Proposed Implementation

End Users

The OhioState 2021 team initiated phage therapy utilizing genetically engineered bacteriophages. These phages will be injected into the patient and treat sepsis. The phage’s genetic information will be implanted into the bacteria to make a protein inhibiting lipid A molecules in bacteria, avoiding the immune system overreaction and eliminating sepsis. A phage database was developed with the goal of providing teams with information they need, or a place to start.

This year, our proposed users continue to be patients suffering from sepsis. However, this year new aspects were added to OhioState 2021 team’s project to help further address the problems of sepsis. One major issue with current sepsis treatment is that the primary technique for diagnosis, blood sample culturing, takes 48 to 72 hours. This method is also very expensive, making sepsis diagnosis inaccessible to countries with less robust healthcare systems.

To reduce this time window and costs, we developed a construct to be built into a phage for use. This construct contains a newly implemented strong promoter sequence along with the gene sequence for mCherry, a fluorescent protein, and we planned to clone it into Escherichia coli. This would theoretically cause the E. coli to glow very quickly because of the increased transcription rate of the strong promoter. Techniques like this could eventually replace or heavily supplement blood sample culturing for sepsis diagnosis. However, E. coli is not the only common sepsis-associated bacteria. Moving forward, our team would expand our product to encompass more bacteria and actually clone into phage.

NEXT STEP - Cloning Phages

Going forward, our team would have a few options for implementation: cloning this construct into different phages, or designing novel constructs for each type of sepsis-causing bacteria (for example, Staphylococcus aureus, Streptococcus pneumoniae, Haemophilus influenzae, Neisseria meningitidis, Klebsiella pneumoniae, group B streptococci, etc).
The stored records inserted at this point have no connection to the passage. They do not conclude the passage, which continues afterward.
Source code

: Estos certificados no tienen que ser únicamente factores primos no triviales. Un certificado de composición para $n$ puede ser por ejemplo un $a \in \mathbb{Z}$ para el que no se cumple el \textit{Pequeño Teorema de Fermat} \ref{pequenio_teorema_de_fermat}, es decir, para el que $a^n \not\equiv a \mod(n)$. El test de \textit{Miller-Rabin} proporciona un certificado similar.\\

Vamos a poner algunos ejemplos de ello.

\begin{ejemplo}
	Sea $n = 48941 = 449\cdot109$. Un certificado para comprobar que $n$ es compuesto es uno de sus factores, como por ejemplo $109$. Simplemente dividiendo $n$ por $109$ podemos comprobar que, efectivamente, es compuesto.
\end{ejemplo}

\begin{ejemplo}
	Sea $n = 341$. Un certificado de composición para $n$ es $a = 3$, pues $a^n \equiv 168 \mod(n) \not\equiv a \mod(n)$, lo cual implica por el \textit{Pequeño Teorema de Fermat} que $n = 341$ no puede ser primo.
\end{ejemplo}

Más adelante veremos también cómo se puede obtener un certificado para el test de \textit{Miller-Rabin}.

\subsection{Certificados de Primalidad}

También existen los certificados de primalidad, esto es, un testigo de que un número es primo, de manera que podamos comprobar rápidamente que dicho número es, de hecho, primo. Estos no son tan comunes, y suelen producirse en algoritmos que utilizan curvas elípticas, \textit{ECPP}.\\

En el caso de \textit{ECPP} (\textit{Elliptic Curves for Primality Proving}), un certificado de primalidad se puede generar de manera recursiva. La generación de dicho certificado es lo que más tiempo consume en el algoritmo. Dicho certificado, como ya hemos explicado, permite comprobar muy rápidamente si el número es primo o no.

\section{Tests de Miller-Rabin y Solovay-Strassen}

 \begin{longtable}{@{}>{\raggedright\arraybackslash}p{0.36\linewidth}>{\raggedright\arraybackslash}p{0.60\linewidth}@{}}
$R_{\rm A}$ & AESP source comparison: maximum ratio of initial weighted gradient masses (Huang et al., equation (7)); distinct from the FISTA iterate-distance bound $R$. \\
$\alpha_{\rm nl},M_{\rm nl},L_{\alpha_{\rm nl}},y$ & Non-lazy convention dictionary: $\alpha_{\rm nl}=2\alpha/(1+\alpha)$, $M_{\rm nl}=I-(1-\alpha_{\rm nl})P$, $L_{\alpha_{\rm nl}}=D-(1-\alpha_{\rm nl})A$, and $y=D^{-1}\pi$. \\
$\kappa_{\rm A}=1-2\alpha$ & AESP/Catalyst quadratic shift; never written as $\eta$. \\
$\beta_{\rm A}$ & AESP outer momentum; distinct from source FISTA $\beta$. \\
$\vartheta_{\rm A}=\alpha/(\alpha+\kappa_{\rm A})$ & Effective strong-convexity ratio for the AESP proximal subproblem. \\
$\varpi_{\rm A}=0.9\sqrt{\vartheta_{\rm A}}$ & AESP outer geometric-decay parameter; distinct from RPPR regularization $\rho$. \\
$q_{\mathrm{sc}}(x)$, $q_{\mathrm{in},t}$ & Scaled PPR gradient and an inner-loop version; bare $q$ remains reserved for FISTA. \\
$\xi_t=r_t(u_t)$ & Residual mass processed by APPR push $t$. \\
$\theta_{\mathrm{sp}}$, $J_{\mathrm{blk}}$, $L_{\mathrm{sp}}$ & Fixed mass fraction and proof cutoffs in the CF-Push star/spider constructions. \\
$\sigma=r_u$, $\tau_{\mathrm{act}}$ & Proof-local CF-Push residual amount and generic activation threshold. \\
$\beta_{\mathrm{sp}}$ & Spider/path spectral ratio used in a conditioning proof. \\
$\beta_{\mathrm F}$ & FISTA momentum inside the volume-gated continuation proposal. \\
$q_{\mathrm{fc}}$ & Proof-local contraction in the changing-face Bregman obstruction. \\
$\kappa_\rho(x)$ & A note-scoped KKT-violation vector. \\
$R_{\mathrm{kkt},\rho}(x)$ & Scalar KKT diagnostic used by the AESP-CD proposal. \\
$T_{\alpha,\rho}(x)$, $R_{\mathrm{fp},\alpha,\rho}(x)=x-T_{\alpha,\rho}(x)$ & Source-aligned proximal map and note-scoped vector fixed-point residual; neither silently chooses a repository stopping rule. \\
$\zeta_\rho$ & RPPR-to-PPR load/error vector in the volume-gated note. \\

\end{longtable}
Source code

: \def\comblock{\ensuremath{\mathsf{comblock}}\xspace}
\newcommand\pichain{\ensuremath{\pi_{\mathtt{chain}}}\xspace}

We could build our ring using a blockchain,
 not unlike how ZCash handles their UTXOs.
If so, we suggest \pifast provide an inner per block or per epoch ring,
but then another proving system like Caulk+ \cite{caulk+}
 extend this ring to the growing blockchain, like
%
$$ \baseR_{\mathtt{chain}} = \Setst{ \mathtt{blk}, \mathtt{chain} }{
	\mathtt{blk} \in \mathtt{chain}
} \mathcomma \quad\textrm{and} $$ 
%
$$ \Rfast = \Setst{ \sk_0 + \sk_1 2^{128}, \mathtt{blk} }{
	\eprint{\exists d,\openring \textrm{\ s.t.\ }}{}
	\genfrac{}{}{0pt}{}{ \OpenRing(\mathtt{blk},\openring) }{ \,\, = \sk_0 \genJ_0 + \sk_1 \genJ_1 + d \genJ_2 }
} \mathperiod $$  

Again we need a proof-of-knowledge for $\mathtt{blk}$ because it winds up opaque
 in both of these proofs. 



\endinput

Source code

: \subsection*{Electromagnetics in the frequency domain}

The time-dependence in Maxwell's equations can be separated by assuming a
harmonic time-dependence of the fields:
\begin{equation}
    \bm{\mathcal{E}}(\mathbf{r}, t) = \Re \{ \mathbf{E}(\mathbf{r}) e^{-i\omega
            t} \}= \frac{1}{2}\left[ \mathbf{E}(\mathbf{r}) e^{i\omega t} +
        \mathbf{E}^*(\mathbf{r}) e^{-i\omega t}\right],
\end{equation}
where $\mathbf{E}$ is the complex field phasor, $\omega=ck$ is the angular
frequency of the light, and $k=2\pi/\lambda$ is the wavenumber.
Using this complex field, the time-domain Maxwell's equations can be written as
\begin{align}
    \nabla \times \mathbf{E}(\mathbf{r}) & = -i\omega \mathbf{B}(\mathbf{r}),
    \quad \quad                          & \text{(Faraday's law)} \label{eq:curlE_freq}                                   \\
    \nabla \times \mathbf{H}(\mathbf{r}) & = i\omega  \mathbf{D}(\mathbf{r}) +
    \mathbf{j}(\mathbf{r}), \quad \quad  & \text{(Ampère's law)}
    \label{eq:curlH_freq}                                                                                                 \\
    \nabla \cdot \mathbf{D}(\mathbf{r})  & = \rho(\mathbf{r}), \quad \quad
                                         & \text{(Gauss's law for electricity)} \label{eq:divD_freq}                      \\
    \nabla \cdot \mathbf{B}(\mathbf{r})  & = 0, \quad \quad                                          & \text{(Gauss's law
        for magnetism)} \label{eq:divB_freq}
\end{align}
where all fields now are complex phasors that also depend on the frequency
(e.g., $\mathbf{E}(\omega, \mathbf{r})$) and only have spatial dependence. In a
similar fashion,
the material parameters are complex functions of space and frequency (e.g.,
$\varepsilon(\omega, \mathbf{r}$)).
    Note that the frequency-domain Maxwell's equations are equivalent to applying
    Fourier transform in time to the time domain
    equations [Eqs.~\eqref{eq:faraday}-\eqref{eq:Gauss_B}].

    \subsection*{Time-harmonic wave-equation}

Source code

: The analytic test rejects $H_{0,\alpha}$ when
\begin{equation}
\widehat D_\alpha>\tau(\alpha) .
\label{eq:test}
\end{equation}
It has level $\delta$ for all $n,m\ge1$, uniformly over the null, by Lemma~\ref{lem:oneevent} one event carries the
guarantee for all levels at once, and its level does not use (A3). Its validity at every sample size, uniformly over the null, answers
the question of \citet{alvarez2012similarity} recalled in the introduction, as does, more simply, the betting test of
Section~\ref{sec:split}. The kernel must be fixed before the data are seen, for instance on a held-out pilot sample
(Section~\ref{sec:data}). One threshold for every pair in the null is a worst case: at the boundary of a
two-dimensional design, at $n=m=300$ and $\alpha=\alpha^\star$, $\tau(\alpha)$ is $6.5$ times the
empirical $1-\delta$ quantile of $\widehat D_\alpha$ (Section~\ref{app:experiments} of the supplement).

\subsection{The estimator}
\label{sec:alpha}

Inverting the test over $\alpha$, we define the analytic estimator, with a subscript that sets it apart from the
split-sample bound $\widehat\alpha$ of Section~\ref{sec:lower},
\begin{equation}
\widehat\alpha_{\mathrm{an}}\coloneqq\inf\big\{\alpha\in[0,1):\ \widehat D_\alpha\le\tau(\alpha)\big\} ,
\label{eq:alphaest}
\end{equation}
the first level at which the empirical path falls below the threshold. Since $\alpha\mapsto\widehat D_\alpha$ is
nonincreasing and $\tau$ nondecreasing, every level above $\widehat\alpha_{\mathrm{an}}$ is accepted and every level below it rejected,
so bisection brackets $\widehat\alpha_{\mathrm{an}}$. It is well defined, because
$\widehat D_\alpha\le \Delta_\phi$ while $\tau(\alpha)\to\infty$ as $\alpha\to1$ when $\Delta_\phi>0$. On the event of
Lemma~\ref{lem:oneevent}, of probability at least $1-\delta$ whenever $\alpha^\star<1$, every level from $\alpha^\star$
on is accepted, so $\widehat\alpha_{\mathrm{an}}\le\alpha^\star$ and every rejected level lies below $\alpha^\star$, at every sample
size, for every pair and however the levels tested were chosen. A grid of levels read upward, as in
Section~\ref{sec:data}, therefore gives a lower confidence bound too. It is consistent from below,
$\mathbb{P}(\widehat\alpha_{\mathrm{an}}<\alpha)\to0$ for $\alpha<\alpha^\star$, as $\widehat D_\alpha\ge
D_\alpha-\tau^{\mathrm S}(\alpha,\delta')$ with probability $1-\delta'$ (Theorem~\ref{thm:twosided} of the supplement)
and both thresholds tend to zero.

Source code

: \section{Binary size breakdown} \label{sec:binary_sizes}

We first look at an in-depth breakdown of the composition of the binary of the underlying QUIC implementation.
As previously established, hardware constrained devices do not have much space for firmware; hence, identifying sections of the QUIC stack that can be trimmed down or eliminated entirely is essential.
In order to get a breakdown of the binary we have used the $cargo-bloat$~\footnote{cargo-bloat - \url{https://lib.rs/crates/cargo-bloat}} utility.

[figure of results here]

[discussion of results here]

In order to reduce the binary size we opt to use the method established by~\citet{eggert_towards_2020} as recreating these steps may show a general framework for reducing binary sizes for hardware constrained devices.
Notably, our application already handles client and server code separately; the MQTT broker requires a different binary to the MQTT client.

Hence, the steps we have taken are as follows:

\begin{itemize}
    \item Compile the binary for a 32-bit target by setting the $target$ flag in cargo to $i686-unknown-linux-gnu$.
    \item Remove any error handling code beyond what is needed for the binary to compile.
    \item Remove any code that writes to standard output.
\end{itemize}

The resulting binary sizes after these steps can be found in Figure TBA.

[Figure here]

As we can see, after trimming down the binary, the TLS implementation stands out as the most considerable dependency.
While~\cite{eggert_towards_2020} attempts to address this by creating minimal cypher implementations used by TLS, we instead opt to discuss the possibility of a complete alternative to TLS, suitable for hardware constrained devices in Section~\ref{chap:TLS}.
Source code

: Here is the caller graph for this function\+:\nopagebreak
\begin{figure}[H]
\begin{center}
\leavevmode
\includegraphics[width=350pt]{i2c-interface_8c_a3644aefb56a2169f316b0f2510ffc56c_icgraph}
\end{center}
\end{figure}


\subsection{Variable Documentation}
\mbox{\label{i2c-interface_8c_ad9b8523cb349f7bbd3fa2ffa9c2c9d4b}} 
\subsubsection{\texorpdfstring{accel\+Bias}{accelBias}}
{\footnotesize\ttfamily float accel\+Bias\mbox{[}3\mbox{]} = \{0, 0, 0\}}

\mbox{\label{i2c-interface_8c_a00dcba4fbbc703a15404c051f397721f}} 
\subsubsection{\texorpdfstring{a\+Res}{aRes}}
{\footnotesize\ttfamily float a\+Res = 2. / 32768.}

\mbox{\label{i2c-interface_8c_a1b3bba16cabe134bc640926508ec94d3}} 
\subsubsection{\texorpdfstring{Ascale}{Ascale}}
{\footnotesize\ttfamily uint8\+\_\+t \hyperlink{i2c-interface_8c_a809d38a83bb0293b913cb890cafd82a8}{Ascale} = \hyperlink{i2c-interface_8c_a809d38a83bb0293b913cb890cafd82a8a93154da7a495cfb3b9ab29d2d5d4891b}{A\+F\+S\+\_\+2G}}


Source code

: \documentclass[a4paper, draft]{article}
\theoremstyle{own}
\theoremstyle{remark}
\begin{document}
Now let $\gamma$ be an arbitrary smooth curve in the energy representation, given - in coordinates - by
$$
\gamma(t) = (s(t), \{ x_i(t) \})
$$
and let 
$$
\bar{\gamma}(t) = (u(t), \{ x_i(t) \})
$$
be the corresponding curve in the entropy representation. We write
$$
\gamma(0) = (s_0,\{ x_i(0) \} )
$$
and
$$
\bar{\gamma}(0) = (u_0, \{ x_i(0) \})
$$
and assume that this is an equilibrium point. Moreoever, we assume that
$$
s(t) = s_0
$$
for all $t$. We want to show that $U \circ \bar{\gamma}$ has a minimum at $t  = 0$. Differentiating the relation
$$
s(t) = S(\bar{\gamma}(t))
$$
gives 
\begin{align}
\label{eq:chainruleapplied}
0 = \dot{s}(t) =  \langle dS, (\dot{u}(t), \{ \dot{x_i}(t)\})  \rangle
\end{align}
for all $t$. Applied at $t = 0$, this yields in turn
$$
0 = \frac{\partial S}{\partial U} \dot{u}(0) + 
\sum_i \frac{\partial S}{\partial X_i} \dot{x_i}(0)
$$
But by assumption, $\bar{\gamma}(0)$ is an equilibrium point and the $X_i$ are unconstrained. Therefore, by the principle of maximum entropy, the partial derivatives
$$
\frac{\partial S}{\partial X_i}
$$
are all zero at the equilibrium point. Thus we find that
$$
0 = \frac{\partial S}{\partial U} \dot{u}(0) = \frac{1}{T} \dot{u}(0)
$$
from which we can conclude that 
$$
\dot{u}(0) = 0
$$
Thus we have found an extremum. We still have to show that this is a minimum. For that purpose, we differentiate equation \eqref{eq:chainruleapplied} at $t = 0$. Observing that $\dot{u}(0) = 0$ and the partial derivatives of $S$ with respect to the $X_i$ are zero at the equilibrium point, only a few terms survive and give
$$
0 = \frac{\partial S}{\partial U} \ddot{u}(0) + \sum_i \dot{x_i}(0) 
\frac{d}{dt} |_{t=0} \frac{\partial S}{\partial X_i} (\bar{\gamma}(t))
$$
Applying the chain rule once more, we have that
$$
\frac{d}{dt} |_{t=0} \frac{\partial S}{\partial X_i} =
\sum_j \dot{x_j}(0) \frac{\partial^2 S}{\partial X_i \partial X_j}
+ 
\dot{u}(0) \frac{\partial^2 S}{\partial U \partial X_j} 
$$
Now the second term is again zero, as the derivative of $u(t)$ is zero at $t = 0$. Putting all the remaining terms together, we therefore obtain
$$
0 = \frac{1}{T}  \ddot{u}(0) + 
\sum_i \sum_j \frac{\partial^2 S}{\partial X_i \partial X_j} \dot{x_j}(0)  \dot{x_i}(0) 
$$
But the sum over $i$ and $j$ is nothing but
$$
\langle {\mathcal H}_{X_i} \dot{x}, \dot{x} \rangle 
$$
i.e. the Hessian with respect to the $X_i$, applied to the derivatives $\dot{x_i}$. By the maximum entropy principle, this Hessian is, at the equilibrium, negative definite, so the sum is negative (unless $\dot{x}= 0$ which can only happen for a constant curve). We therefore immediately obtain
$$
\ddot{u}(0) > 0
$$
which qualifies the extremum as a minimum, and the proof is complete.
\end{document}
Different phages will allow us to probe the bacteria sample until we find a phage that makes the sample fluoresce, identifying the bacteria type. Creating a different construct for each bacteria would mean still using different phage but each phage have a unique fluorescent gene with a specific color. In this way, different colors would correspond to the different bacteria types.

The easiest way to proceed will be to use different phages with the same construct. This would allow us to use a much simpler and less expensive testing method; which would only have to register the mCherry wavelength in order to diagnose patients with any common sepsis-causing-bacteria.

NEXT STEP - Phage cocktails for detection

Having decided on using only a singular construct, phages that infect different bacteria, specifically common sepsis-causing-bacteria, will be needed. Each phage that targets these bacteria will be incorporated into different phage cocktails. These cocktails will only have up to four different types of phage so that when a cocktail causes fluorescence, only four phage have to be tested to see which ones actually infected. In order to verify this process, a test runs can be conducted. A known bacteria can be inserted into a blood like sample and a phage selected from the database to infect that bacteria. Then, the phage can be added to the sample and fluorescence observed. A lack of fluorescence means that the concentration of phage added should be increased. If fluorescence is observed, then a new phage type can be added to the solution and retested to make sure a phage cocktail won't change a positive result.

If our diagnostic went to market, it would be used in a straight forward manner. When a patient’s blood sample is taken, it will be partitioned out and each of these phage cocktails applied to one partition. After a length of time that is to be determined, ideally around 2 hours or so, a UV light can be shined on each partition. If a glow is not observed for any partition, it is unlikely there is a gram-negative bacterial infection. If any partition glows, it signifies the presence of bacteria. The cocktail used to infect the glowing partition will now be split into its component phages and applied to a new uninfected partition. After waiting, any glow observed can now be directly related to the phage infecting it. Using the phage database, the bacteria can largely be identified, knowing the phage that infected it and the phage that didn’t infect it.

Once the bacteria is determined, the therapeutics side from last year can take over. Phages (including the phage that detected the bacteria) that infect the identified bacteria, again sourced from the database, would be engineered into their therapeutic, phighter phage form. These different phages will again be combined into a cocktail and administered to the patient.

NEXT STEP - Further developing the Bioreactor Model

With the further development of bacteriophages in wet lab this year, dry lab looked to the future to determine methods of mass producing bacteriophages. The team decided to set the foundation of the development of the bioreactors by creating a dynamic model for the phage concentration for the bioreactor. The dynamic model would be the foundation for the development of the bioreactor process control system. Process control allows for systems to account for deviations in different variables in the system and continue operating at the optimal conditions.

After developing the process control system, the next step would be to physically create the bioreactors and implement the control system. Our model would then be updated taking into the data that is measured during the experiment. The control system would now at this point incorporate both the dynamic model equations and data. This would lead to a more accurate model, and with further testing (if deemed necessary) would be ready to be used for use in production.

In terms of production, the bioreactor will largely be used for all types of phage production. Using engineered phage as “seeds”, mass amounts of engineered phinder and phighter phage can be produced for any specific needs. These bioreactors will be crucial to the implementation of our project which relies on phage creation and availability.